Loop a sling around your shoulders (improvised chest harness, bra stylee!) & clip to another shunt, either direct or on a short sling.
You can move through runners quite quickly with this setup.
Good luck.
OP jamestheyip 11 Apr 2007
In reply to wizz walker: Thanks I'll try it next time. There seems to be many different ways to attach the etrier (aider). Some people attach it on the top ascender some people at the bottom some both. Maybe I'll need to find a bridge to test the most efficient method.
 riddle 11 Apr 2007
In reply to jamestheyip: i have worked for a long time as a rope access technician. toothed cams dont damage rope when used with static loading, ie. ascending, the damage occurs if a shock load accours the sheath is stripped at around 8kn(not much energy, considering we can create 22kn). Surely a shunt and grigri is way heavier than a handled jumar and a croll.
the jumar can also be used to help with hauling.
Thats just my view geezer, i am more rope access than climber.
good luck,
 riddle 11 Apr 2007
In reply to jamestheyip: i have worked for a long time as a rope access technician. toothed cams dont damage rope when used with static loading, ie. ascending, the damage occurs if a shock load accours the sheath is stripped at around 8kn(not much energy, considering we can create 22kn).
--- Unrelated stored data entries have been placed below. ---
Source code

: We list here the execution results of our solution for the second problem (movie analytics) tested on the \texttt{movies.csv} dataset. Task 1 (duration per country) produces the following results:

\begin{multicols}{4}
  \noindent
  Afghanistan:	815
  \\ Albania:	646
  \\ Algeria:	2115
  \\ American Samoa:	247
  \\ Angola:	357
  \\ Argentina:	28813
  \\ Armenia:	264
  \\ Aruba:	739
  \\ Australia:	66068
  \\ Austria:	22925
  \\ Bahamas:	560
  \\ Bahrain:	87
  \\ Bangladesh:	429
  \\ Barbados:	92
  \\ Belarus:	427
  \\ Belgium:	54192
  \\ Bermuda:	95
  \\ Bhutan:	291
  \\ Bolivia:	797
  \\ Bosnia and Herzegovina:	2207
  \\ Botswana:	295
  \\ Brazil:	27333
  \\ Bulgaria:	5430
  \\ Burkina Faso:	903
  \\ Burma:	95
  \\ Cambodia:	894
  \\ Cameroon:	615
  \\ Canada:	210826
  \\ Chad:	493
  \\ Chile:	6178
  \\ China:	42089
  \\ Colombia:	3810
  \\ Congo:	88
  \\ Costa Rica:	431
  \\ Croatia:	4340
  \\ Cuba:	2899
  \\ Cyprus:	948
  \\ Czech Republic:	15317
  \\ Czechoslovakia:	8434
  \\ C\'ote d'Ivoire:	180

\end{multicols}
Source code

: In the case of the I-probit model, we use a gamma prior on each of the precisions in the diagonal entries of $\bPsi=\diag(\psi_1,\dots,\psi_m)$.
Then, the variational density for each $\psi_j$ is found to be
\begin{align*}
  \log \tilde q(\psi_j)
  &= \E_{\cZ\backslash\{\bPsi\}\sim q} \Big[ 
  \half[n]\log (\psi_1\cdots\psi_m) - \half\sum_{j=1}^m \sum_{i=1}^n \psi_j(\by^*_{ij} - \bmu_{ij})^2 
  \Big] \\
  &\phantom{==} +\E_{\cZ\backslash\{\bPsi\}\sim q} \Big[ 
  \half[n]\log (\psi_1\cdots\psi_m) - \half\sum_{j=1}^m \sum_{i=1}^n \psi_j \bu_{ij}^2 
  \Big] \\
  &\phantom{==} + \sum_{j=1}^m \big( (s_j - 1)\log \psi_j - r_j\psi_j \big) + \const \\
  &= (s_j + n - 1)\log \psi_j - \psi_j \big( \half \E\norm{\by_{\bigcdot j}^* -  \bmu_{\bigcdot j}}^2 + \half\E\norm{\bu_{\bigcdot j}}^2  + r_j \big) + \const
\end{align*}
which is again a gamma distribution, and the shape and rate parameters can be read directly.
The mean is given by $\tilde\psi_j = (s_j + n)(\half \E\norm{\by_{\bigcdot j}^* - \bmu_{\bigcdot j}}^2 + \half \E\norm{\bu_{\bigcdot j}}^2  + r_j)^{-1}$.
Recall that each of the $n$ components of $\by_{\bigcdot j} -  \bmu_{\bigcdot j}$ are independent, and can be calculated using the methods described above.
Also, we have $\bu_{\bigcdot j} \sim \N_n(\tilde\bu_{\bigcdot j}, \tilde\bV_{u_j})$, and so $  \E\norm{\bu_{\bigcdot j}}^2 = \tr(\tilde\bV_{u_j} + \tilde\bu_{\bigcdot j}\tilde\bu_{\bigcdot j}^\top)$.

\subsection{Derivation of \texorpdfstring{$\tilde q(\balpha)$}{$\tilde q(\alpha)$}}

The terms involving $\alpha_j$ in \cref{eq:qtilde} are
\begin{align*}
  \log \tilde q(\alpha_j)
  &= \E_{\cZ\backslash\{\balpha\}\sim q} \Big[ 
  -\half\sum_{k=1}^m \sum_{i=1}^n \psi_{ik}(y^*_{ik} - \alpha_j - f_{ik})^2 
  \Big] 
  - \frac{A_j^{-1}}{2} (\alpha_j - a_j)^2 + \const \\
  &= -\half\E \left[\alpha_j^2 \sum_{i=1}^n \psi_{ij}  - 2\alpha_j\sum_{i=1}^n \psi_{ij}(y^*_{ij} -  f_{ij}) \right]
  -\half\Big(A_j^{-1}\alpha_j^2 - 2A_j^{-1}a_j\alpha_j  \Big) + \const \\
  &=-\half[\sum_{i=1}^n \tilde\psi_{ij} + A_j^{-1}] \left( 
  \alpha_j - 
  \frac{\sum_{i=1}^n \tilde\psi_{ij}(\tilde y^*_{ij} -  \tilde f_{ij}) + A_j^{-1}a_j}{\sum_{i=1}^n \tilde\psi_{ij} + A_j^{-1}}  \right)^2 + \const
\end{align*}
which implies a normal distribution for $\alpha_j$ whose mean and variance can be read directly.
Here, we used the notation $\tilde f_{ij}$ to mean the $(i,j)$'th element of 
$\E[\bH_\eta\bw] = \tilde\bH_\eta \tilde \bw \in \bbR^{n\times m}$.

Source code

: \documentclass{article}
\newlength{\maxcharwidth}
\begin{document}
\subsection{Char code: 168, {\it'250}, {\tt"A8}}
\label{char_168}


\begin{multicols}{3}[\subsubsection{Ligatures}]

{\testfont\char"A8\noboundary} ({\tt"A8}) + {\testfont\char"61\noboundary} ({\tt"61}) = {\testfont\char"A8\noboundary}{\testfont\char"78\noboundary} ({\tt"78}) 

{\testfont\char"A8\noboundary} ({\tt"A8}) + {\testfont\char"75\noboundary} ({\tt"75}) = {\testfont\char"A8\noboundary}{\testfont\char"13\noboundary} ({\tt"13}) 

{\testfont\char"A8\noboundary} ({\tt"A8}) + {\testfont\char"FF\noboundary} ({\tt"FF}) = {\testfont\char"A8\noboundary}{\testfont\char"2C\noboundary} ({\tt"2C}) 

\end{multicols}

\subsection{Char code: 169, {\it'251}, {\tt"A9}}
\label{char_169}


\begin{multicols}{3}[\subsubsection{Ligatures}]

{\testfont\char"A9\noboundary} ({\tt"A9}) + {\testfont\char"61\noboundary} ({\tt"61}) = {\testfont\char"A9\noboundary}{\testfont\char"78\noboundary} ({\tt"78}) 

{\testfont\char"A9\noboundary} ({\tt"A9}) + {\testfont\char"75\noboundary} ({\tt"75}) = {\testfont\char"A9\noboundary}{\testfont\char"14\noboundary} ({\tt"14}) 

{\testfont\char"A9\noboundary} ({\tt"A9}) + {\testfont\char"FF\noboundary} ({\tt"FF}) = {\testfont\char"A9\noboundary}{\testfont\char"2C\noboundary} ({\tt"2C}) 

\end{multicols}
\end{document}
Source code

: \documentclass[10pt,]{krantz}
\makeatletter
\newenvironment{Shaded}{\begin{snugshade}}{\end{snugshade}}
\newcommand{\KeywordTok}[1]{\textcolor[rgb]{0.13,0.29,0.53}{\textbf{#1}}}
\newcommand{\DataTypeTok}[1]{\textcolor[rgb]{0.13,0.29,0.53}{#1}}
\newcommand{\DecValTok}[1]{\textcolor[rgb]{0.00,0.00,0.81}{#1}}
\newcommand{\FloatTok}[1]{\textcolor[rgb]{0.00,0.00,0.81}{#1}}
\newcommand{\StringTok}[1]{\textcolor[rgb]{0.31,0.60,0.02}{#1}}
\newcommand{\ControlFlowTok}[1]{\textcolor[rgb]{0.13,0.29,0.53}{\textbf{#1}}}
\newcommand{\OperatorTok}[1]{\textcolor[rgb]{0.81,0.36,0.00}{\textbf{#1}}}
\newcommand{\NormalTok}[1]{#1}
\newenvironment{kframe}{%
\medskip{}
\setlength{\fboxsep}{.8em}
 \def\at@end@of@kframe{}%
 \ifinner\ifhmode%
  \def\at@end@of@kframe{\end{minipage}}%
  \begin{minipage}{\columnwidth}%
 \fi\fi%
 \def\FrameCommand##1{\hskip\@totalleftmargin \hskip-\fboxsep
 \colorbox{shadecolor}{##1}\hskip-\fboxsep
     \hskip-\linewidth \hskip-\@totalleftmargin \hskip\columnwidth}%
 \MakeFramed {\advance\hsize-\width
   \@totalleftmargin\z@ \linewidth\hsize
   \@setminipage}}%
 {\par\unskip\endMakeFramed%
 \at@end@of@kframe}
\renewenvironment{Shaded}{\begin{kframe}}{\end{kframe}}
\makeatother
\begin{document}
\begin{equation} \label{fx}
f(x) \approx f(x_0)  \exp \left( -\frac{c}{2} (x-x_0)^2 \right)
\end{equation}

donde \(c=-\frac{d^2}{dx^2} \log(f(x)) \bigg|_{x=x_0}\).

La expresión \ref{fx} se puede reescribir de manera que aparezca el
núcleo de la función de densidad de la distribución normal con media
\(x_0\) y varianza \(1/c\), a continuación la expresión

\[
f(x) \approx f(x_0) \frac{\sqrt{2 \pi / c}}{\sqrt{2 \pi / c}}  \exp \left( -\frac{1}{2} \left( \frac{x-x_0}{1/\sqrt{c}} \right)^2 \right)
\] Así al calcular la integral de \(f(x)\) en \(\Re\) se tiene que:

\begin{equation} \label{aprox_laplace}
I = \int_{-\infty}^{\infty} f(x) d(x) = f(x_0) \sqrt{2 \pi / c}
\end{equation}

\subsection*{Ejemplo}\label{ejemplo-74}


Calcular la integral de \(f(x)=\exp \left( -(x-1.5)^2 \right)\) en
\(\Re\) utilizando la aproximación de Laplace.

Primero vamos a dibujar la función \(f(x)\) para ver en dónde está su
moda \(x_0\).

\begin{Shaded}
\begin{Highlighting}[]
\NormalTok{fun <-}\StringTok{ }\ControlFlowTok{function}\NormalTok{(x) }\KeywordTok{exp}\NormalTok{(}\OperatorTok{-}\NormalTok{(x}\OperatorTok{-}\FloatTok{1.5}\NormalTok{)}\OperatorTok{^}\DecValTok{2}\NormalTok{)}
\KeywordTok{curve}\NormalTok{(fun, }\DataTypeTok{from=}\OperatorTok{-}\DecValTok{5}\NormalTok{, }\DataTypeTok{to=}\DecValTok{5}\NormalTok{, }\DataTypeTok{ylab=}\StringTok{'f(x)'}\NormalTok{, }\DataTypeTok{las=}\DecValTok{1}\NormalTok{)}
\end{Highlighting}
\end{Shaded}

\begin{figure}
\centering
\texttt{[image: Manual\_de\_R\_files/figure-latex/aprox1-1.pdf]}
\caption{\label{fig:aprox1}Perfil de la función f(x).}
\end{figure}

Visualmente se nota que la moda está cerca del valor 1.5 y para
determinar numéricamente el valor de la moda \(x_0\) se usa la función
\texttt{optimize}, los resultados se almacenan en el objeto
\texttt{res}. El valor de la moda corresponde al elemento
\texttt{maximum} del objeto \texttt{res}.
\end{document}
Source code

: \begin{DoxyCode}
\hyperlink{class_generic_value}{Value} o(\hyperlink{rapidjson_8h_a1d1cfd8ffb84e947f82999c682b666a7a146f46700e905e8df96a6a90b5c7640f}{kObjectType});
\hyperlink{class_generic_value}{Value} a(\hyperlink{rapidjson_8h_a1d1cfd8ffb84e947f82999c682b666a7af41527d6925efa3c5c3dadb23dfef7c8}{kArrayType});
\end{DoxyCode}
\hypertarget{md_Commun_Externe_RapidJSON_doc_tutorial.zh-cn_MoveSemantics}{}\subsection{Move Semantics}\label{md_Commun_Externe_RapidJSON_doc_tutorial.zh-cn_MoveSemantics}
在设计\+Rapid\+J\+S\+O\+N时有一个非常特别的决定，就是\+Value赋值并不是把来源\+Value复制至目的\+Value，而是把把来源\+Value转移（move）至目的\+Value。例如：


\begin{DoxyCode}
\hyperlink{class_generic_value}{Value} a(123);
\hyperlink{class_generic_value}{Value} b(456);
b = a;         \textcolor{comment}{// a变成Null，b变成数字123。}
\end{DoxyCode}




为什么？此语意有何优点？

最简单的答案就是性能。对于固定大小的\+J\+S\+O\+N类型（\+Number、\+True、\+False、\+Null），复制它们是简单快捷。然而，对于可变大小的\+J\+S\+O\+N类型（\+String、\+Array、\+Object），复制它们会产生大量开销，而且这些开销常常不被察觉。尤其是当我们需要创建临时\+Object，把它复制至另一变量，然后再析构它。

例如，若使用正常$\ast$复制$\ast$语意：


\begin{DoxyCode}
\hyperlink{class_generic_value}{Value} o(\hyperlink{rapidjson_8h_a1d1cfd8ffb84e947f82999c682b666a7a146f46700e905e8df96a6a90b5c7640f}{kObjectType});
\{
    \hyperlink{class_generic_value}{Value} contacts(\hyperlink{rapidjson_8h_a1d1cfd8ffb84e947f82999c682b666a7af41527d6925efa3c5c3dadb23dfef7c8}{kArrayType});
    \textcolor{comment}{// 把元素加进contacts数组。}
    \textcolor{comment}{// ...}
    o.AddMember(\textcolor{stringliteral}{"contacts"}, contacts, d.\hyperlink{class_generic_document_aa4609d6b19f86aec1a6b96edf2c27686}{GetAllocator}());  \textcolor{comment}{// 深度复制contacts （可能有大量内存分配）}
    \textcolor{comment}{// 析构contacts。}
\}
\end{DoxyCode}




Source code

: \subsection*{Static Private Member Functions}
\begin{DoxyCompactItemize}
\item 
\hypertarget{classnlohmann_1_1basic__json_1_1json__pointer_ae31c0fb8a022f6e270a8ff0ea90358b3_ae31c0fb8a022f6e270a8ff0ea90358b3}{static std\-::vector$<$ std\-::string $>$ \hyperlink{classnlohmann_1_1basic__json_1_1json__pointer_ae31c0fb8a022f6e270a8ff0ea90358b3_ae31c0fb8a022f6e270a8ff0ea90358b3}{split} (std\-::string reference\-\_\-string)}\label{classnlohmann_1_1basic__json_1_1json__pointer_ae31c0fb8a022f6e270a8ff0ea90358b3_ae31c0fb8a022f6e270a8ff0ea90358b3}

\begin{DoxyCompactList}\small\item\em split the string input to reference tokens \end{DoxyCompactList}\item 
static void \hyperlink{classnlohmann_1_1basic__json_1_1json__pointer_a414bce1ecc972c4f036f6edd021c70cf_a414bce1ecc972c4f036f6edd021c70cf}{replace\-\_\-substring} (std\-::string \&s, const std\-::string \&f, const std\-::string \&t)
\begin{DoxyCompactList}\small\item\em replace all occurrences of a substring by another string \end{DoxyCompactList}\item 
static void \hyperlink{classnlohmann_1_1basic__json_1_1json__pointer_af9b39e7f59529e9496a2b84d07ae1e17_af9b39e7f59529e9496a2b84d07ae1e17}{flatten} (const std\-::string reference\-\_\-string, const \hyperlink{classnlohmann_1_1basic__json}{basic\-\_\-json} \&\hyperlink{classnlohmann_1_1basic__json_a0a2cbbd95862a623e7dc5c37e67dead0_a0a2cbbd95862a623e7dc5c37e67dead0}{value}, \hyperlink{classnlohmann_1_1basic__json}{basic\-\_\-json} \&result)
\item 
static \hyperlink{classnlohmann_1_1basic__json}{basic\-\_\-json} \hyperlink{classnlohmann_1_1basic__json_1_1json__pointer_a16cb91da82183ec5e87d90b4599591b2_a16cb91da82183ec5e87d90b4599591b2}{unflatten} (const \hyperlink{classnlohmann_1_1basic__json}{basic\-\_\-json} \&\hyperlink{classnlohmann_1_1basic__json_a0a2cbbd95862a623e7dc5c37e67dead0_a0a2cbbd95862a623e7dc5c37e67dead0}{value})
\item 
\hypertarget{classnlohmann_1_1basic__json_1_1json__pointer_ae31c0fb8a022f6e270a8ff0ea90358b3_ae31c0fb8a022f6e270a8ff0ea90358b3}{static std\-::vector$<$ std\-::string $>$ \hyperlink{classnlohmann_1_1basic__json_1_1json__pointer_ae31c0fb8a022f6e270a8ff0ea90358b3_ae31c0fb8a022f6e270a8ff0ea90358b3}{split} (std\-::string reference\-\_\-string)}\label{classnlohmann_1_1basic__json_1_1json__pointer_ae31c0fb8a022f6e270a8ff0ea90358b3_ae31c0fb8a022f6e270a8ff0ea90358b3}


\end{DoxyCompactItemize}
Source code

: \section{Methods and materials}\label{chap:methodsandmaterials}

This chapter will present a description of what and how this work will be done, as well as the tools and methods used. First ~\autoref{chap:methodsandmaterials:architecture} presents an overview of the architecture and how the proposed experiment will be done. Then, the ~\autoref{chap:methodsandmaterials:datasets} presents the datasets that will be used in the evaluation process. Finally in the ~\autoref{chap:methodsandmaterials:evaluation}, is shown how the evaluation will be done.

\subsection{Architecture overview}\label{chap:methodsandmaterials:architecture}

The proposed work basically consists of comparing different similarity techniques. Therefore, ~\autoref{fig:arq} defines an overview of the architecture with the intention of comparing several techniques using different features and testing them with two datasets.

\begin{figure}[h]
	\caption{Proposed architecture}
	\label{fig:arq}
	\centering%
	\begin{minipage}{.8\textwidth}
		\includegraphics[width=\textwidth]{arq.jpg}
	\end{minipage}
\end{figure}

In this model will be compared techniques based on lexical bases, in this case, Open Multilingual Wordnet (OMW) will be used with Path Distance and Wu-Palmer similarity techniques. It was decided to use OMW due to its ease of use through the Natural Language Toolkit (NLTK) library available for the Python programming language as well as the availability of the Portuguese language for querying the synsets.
Surely a shunt and grigri is way heavier than a handled jumar and a croll.
the jumar can also be used to help with hauling.
Thats just my view geezer, i am more rope access than climber.
good luck,
 fivestar 11 Apr 2007
In reply to jamestheyip:

Hello-

If you decide you're happy with what riddle thinks about tooted ascenders check out BD's new ones.

http://www.bdel.com/gear/nforce.php

I haven't seen them in the UK yet, but they look pretty cool.